Nominees then submit medical and legal information for clearance.

Lambert had expressed a region and focus area she was interested in, but the Peace Corps decides the location to which a volunteer will be sent. She was given an agriculture assignment and told at first only that she would be going to sub-Saharan Africa.

"I said I just wanted to have the most authentic experience and I would be willing to make the most out of whatever I was given and was open to anything," said Lambert, who was nominated last April, but didn't receive her official invitation to go to Madagascar as a Peace Corps volunteer until November.

Prior to leaving March 4, Lambert had several vaccinations to protect her against diseases including yellow fever. In Madagascar, the main staple crop is rice and the natives are using a slash and burn technique for farming the land that is not a sustainable process, she said. In this destructive process, stands of rainforest are cut down. As a rural environmental food security adviser, Lambert will receive training in teaching farmers other ways to grow rice. She will work with a farm co-op or conservation group to assess needs and weaknesses, ways they can improve and new projects, which she will help them to implement. These projects could include writing grants, teaching gardening, building wells and latrines and clearing more invasive species.

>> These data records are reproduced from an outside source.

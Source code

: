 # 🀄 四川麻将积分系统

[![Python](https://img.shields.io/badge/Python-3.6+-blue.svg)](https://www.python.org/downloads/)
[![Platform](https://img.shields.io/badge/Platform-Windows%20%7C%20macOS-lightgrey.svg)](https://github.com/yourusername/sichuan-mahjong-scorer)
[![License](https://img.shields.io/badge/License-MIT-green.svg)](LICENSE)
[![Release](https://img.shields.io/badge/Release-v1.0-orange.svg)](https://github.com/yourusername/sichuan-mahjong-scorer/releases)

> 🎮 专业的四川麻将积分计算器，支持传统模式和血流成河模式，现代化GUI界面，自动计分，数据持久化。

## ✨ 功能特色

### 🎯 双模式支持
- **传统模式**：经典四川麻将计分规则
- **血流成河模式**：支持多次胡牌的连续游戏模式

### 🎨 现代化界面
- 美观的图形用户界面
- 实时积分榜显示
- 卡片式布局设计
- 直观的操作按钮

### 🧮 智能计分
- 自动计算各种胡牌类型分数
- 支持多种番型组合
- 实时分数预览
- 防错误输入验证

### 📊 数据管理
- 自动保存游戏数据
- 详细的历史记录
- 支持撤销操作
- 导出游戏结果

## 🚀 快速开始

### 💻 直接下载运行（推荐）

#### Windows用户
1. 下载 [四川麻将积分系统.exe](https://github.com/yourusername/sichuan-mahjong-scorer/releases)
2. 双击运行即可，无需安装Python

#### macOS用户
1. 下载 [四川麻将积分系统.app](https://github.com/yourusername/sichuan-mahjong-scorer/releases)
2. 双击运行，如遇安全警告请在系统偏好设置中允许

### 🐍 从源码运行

Lambert says she is particularly interested in working with an existing Peace Corps program— Girls Leading Our World (GLOW) in which she would help foster leadership skills in young girls.

Another of her assignments will be to get out every day and learn Malagasy, the native language, and interact with the locals.

"Part of it is the community will protect you, you're not a stranger and you have to earn their trust and respect," Lambert said.

"They have a different culture and part of this will be easing my way into that... I will experience new food, language, culture and climate. It will be hard, and there will be days I will feel far from home, but I think it will be a really positive experience. I have heard it will make you much more confident and sure of yourself, navigating your way in a foreign country with a foreign language."